19/12/2025
Tristano e Isotta. L'amore che non fu una scelta
La leggenda di Tristano e Isotta nasce nel Medioevo e attraversa l’Europa in molte versioni, tra area celtica, francese e germanica. È uno dei racconti fondativi dell’amore “illecito” nella letteratura occidentale. Tristano è un cavaliere fedele al re Marco di Cornovaglia. Isotta è una principessa irlandese promessa in sposa proprio a quel re. Il loro amore non nasce da una decisione, ma da un filtro magico bevuto per errore durante il viaggio che avrebbe dovuto condurre Isotta al matrimonio. Da questo equivoco prende forma una delle storie più tragiche e influenti di sempre, conosciuta anche da Dante e diventata modello per racconti successivi, da Lancillotto fino a Paolo e Francesca. Qui a parlare è Isotta.
Io sono Isotta
Mi chiamano Isotta la Bella, ma la bellezza non ha avuto alcun ruolo in ciò che mi è accaduto. Sono nata per essere promessa, non per scegliere. Prima ancora di conoscere Tristano, la mia vita era già stata decisa. Un matrimonio, un regno, un dovere. Tristano doveva solo accompagnarmi. Era un cavaliere, un uomo fedele, il nipote del re che avrei sposato. Durante il viaggio verso la Cornovaglia portavo con me un filtro d’amore, preparato per il re Marco. Serviva a rendere sopportabile un’unione che non nasceva dal desiderio, quel filtro non era destinato a noi. Lo bevemmo per errore. Non accadde nulla di spettacolare. Nessun fulmine, nessuna rivelazione, solo un cambiamento silenzioso e irreversibile. Da quel momento il mondo non tornò più al suo posto. Non ci innamorammo perché lo volevamo, accadde perché non potevamo evitarlo.
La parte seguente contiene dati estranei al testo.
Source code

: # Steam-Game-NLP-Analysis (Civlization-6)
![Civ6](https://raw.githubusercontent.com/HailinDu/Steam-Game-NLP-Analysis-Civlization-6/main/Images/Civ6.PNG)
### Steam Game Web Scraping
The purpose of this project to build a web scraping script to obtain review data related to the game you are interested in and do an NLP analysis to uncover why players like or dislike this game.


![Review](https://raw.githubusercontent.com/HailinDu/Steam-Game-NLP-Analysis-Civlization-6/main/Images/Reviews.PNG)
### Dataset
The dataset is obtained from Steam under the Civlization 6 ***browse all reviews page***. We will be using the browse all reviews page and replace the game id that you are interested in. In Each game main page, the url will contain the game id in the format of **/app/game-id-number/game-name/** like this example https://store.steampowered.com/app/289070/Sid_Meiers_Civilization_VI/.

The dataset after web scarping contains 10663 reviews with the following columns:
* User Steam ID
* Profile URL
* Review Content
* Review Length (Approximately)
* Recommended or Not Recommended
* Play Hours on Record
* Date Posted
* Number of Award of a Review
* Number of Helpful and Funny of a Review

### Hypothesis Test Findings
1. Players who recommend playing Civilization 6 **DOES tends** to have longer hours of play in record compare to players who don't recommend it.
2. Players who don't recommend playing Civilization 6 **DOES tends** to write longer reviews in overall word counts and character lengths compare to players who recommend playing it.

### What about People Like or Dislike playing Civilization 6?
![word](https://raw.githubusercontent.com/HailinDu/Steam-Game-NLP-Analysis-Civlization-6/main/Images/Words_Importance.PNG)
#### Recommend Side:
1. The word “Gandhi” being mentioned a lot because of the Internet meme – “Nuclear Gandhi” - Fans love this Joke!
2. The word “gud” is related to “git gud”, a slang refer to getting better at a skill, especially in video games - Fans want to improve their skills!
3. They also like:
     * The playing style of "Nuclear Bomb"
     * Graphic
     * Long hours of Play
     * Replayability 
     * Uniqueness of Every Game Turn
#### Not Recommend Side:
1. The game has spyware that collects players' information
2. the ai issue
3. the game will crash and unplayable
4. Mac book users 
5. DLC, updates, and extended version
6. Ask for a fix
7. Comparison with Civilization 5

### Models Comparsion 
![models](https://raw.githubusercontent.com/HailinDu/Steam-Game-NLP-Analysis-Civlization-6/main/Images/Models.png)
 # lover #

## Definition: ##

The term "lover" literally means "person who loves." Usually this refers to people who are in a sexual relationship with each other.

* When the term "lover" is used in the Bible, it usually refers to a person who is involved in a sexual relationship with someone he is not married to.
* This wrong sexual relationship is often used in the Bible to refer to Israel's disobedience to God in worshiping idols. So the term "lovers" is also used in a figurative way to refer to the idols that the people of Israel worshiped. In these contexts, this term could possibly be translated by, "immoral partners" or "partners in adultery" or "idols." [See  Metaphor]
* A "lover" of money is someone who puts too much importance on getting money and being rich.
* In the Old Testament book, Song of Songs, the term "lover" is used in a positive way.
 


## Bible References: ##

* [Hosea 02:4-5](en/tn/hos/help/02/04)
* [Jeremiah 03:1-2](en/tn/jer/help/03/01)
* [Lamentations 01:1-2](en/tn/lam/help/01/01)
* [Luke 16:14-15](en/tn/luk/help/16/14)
Tristano non mi corteggiò, né io lo cercai. Eppure ogni distanza diventava insopportabile, ogni silenzio era una ferita. Non eravamo liberi e questo era il nostro tormento più grande. Amare senza aver scelto di farlo significa non potersi assolvere. Sposai il re Marco, la legge volle così. Il mondo ritrovò il suo ordine apparente. Ma l’ordine non guarì nulla, Tristano rimase a corte, io rimasi regina e l’amore, invece di spegnersi, imparò a nascondersi. Non c’era felicità, solo tensione e la paura di essere scoperti. Solo la consapevolezza che ogni incontro rubato aggiungeva colpa a qualcosa che non avevamo deciso. Ci giudicarono adulteri. E lo eravamo, secondo la legge degli uomini, ma chi può essere colpevole di ciò che non ha scelto? Questa è la domanda che la nostra storia lascia sospesa. Non per giustificarci, ma per costringere chi ascolta a pensare. Tentammo di fuggire. Tentammo di separarci. Tentammo di obbedire. Ogni volta il destino ci riportava l’uno verso l’altra, come se l’amore fosse una forza che non chiede consenso. Non eravamo eroi. Eravamo prigionieri.
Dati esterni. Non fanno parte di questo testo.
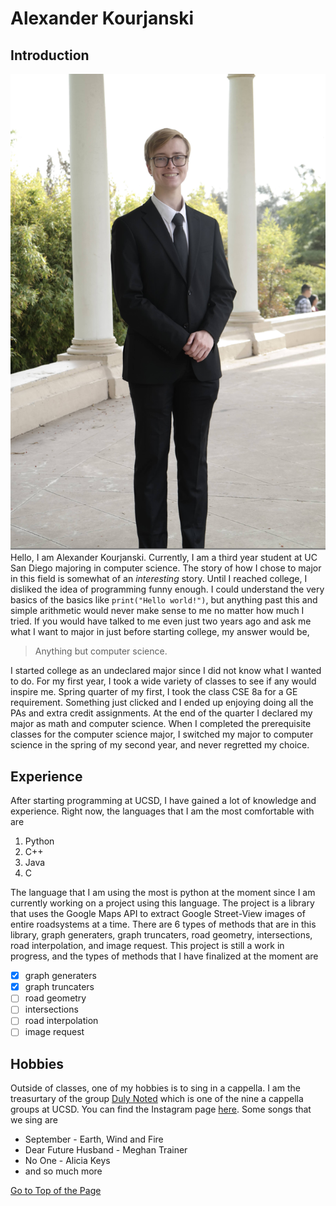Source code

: # Alexander Kourjanski
## Introduction
![](/image_for_webpage/image-of-self.PNG)
Hello, I am Alexander Kourjanski. Currently, I am a third year student at UC San Diego majoring in computer science. The story of how I chose to major in this field is somewhat of an *interesting* story. Until I reached college, I disliked the idea of programming funny enough. I could understand the very basics of the basics like `print("Hello world!")`, but anything past this and simple arithmetic would never make sense to me no matter how much I tried. If you would have talked to me even just two years ago and ask me what I want to major in just before starting college, my answer would be,
>Anything but computer science.

I started college as an undeclared major since I did not know what I wanted to do. For my first year, I took a wide variety of classes to see if any would inspire me. Spring quarter of my first, I took the class CSE 8a for a GE requirement. Something just clicked and I ended up enjoying doing all the PAs and extra credit assignments. At the end of the quarter I declared my major as math and computer science. When I completed the prerequisite classes for the computer science major, I switched my major to computer science in the spring of my second year, and never regretted my choice. 
## Experience

After starting programming at UCSD, I have gained a lot of knowledge and experience. Right now, the languages that I am the most comfortable with are

1. Python
2. C++
3. Java
4. C

The language that I am using the most is python at the moment since I am currently working on a project using this language. The project is a library that uses the Google Maps API to extract Google Street-View images of entire roadsystems at a time. There are 6 types of methods that are in this library, graph generaters, graph truncaters, road geometry, intersections, road interpolation, and image request. This project is still a work in progress, and the types of methods that I have finalized at the moment are

- [x] graph generaters
- [x] graph truncaters
- [ ] road geometry
- [ ] intersections
- [ ] road interpolation
- [ ] image request

## Hobbies

Outside of classes, one of my hobbies is to sing in a cappella. I am the treasurtary of the group [Duly Noted](image_for_webpage/duly-noted-photo.PNG) which is one of the nine a cappella groups at UCSD. You can find the Instagram page [here](https://www.instagram.com/ucsddulynoted/?hl=en). Some songs that we sing are
  
- September - Earth, Wind and Fire
- Dear Future Husband - Meghan Trainer
- No One - Alicia Keys
- and so much more
  


[Go to Top of the Page](https://alexander-kourjanski.github.io/cse110-pages_project/#introduction)
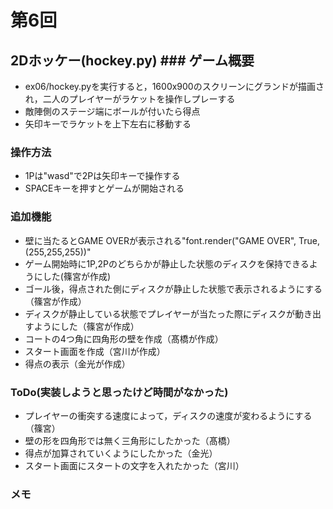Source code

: # 第6回
## 2Dホッケー(hockey.py) ### ゲーム概要
- ex06/hockey.pyを実行すると，1600x900のスクリーンにグランドが描画され，二人のプレイヤーがラケットを操作しプレーする
- 敵陣側のステージ端にボールが付いたら得点
- 矢印キーでラケットを上下左右に移動する
### 操作方法
- 1Pは"wasd"で2Pは矢印キーで操作する
- SPACEキーを押すとゲームが開始される
### 追加機能
- 壁に当たるとGAME OVERが表示される"font.render("GAME OVER", True, (255,255,255))"
- ゲーム開始時に1P,2Pのどちらかが静止した状態のディスクを保持できるようにした(篠宮が作成)
- ゴール後，得点された側にディスクが静止した状態で表示されるようにする（篠宮が作成）
- ディスクが静止している状態でプレイヤーが当たった際にディスクが動き出すようにした（篠宮が作成）
- コートの4つ角に四角形の壁を作成（髙橋が作成）
- スタート画面を作成（宮川が作成）
- 得点の表示（金光が作成）
### ToDo(実装しようと思ったけど時間がなかった)
- プレイヤーの衝突する速度によって，ディスクの速度が変わるようにする（篠宮）
- 壁の形を四角形では無く三角形にしたかった（髙橋）
- 得点が加算されていくようにしたかった（金光）
- スタート画面にスタートの文字を入れたかった（宮川）
### メモ
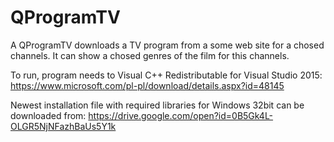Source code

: # QProgramTV

A QProgramTV downloads a TV program from a some web site for a chosed channels.
It can show a chosed genres of the film for this channels.

To run, program needs to Visual C++ Redistributable for Visual Studio 2015: https://www.microsoft.com/pl-pl/download/details.aspx?id=48145

Newest installation file with required libraries for Windows 32bit can be downloaded from: https://drive.google.com/open?id=0B5Gk4L-OLGR5NjNFazhBaUs5Y1k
Il re Marco non era un mostro, era un uomo ferito, tradito, sospettoso. Anche lui fu vittima di questa storia. Nessuno vince quando l’amore nasce dove non dovrebbe, la leggenda non distribuisce assoluzioni, racconta solo la frattura. Vivemmo divisi tra ciò che sentivamo e ciò che dovevamo essere. E in quella divisione ci consumammo lentamente. Non c’è gloria nella nostra fine, solo la conferma che l’amore, quando non è scelto, non salva. Travolge.
Ho saputo che un poeta, molti anni dopo di noi, ci ha collocati in un cerchio di vento eterno. Dice che siamo travolti come lo siamo stati in vita, sospinti senza pace, senza riposo. Dice che siamo colpevoli. Lo capisco. Chi guarda da lontano ha bisogno di ordine. Ha bisogno di gironi, di leggi, di pene che diano un senso a ciò che sulla terra è rimasto irrisolto. Dante non ci ha conosciuti, ma conosceva bene la nostra storia. Sapeva che eravamo diventati un esempio. Mi chiedo, però, se abbia mai pensato a questo: noi non scegliemmo di amarci. Non aprimmo un libro, non seguimmo un desiderio cercato. Fummo presi, come si viene presi da una febbre o da una sorte avversa. Eppure, nel suo Inferno, l’amore che non abbiamo voluto diventa la nostra colpa eterna. Forse è così che funziona il giudizio degli uomini. Trasforma ciò che accade in ciò che si deve pagare. Trasforma una storia in un monito. Tristano morì lontano da me, credendo di essere stato abbandonato. Io arrivai quando era troppo tardi. La nostra unione, negata in vita, fu possibile solo nella morte.
Ciò che resta
So che molti ci hanno raccontato come amanti romantici. Non è così che mi sento. Non ho mai pensato che l’amore bastasse. Ho imparato che può essere anche una condanna. Se mi chiedessero se tornerei indietro, non saprei rispondere. Perché ciò che non ho scelto è anche ciò che mi ha resa viva. Forse è per questo che la nostra storia continua a essere raccontata. Non perché consoli o prometta felicità, ma perché mette a disagio e perché chiede una risposta: quanto di ciò che chiamiamo scelta è davvero nelle nostre mani? E quanto, invece, ci accade?